Please report every line in the entries that contains the string "userdata".

■ **MATERIAL FOR THIS TASK**:
┄┄┄┄┄┄┄┄┄┄
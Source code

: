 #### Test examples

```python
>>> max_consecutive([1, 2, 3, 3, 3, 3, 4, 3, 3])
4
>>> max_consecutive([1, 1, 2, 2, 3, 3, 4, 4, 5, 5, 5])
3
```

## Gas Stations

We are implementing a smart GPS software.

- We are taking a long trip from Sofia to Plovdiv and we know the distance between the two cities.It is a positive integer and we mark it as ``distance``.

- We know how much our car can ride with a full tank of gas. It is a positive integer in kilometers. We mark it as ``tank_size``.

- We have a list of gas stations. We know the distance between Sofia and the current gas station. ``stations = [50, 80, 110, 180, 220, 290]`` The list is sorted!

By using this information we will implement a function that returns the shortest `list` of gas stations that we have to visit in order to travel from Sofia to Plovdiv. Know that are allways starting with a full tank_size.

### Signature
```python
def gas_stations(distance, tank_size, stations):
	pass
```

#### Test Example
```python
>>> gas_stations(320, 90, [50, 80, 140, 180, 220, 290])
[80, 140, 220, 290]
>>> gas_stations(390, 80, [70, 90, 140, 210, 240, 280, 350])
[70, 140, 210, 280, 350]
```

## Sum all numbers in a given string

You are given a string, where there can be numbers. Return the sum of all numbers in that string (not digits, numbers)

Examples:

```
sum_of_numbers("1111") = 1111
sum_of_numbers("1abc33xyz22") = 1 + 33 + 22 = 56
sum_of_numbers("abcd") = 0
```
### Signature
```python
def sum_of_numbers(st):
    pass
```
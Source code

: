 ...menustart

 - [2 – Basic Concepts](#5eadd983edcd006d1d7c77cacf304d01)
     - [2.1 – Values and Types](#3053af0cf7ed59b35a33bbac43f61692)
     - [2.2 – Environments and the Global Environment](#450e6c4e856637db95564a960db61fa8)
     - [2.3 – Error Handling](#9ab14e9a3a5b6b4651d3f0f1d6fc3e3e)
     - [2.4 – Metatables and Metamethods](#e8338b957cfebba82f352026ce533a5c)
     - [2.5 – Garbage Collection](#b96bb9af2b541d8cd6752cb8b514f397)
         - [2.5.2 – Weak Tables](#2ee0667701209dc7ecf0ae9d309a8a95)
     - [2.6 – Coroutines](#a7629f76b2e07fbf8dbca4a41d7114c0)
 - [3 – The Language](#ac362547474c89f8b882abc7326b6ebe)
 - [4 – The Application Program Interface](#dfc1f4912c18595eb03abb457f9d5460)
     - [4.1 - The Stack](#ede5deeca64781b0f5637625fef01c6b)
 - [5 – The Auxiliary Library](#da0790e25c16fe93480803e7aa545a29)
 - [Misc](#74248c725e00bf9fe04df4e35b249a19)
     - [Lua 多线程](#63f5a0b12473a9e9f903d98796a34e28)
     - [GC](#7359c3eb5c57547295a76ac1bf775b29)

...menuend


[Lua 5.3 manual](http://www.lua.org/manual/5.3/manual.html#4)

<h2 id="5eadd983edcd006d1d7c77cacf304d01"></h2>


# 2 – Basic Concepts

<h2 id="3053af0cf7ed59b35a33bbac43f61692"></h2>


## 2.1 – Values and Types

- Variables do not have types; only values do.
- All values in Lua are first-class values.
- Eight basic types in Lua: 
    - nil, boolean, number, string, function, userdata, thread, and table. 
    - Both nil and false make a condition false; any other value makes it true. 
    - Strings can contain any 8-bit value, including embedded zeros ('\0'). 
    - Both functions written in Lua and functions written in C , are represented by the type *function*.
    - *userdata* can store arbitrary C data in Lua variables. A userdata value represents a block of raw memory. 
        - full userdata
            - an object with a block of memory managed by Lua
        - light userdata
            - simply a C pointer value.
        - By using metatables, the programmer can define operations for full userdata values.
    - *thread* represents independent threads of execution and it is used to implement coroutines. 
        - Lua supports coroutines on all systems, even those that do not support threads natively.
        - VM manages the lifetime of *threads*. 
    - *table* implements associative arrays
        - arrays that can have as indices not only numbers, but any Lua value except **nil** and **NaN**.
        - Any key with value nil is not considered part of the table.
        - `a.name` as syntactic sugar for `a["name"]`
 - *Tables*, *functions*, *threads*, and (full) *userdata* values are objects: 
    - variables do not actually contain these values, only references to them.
┄┄┄┄┄┄┄┄┄┄
■ **RESPONSE TO THIS EXERCISE**:
    - nil, boolean, number, string, function, userdata, thread, and table. 
    - *userdata* can store arbitrary C data in Lua variables. A userdata value represents a block of raw memory. 
        - full userdata
        - light userdata
        - By using metatables, the programmer can define operations for full userdata values.
 - *Tables*, *functions*, *threads*, and (full) *userdata* values are objects: 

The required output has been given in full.